- Records for the exercise
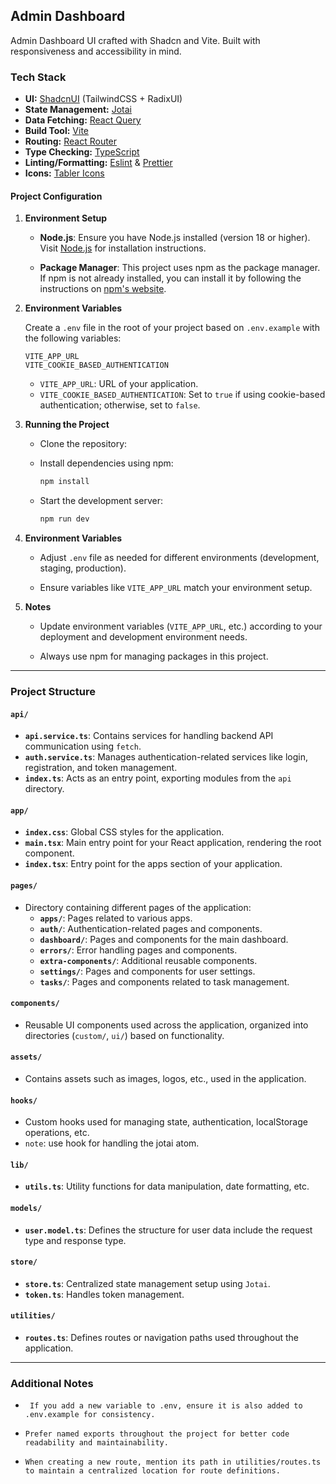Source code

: ## Admin Dashboard

Admin Dashboard UI crafted with Shadcn and Vite. Built with responsiveness and accessibility in mind.

### Tech Stack

- **UI:** [ShadcnUI](https://ui.shadcn.com) (TailwindCSS + RadixUI)
- **State Management:** [Jotai](https://github.com/pmndrs/jotai)
- **Data Fetching:** [React Query](https://react-query.tanstack.com/)
- **Build Tool:** [Vite](https://vitejs.dev/)
- **Routing:** [React Router](https://reactrouter.com/en/main)
- **Type Checking:** [TypeScript](https://www.typescriptlang.org/)
- **Linting/Formatting:** [Eslint](https://eslint.org/) & [Prettier](https://prettier.io/)
- **Icons:** [Tabler Icons](https://tabler.io/icons)


#### Project Configuration

1. **Environment Setup**

   - **Node.js**: Ensure you have Node.js installed (version 18 or higher). Visit [Node.js](https://nodejs.org/) for installation instructions.

   - **Package Manager**: This project uses npm as the package manager. If npm is not already installed, you can install it by following the instructions on [npm's website](https://docs.npmjs.com/downloading-and-installing-node-js-and-npm).

2. **Environment Variables**

   Create a `.env` file in the root of your project based on `.env.example` with the following variables:

   ```plaintext
   VITE_APP_URL
   VITE_COOKIE_BASED_AUTHENTICATION
   ```

   - `VITE_APP_URL`: URL of your application.
   - `VITE_COOKIE_BASED_AUTHENTICATION`: Set to `true` if using cookie-based authentication; otherwise, set to `false`.

3. **Running the Project**

   - Clone the repository:


   - Install dependencies using npm:
     ```bash
     npm install
     ```

   - Start the development server:
     ```bash
     npm run dev
     ```

4. **Environment Variables**

   - Adjust `.env` file as needed for different environments (development, staging, production).

   - Ensure variables like `VITE_APP_URL` match your environment setup.

5. **Notes**

   - Update environment variables (`VITE_APP_URL`, etc.) according to your deployment and development environment needs.

   - Always use npm for managing packages in this project.

---

### Project Structure

#### `api/`
- **`api.service.ts`**: Contains services for handling backend API communication using `fetch`.
- **`auth.service.ts`**: Manages authentication-related services like login, registration, and token management.
- **`index.ts`**: Acts as an entry point, exporting modules from the `api` directory.



#### `app/`
- **`index.css`**: Global CSS styles for the application.
- **`main.tsx`**: Main entry point for your React application, rendering the root component.
- **`index.tsx`**: Entry point for the apps section of your application.

#### `pages/`
- Directory containing different pages of the application:
  - **`apps/`**: Pages related to various apps.
  - **`auth/`**: Authentication-related pages and components.
  - **`dashboard/`**: Pages and components for the main dashboard.
  - **`errors/`**: Error handling pages and components.
  - **`extra-components/`**: Additional reusable components.
  - **`settings/`**: Pages and components for user settings.
  - **`tasks/`**: Pages and components related to task management.

#### `components/`
- Reusable UI components used across the application, organized into directories (`custom/`, `ui/`) based on functionality.

#### `assets/`
- Contains assets such as images, logos, etc., used in the application.

#### `hooks/`
- Custom hooks used for managing state, authentication, localStorage operations, etc.
- `note`: use hook for handling the jotai atom.

#### `lib/`
- **`utils.ts`**: Utility functions for data manipulation, date formatting, etc.

#### `models/`
- **`user.model.ts`**: Defines the structure for user data include the request type and response type.

#### `store/`
- **`store.ts`**: Centralized state management setup using `Jotai`.
- **`token.ts`**: Handles token management.

#### `utilities/`
- **`routes.ts`**: Defines routes or navigation paths used throughout the application.

---

### Additional Notes

 - ` If you add a new variable to .env, ensure it is also added to .env.example for consistency.`

 - `Prefer named exports throughout the project for better code readability and maintainability.`

 - `When creating a new route, mention its path in utilities/routes.ts to maintain a centralized location for route definitions.`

- What this task involves
From the records above, copy each line in which the string "index" occurs.

- Answer area
- **`index.ts`**: Acts as an entry point, exporting modules from the `api` directory.
- **`index.css`**: Global CSS styles for the application.
- **`index.tsx`**: Entry point for the apps section of your application.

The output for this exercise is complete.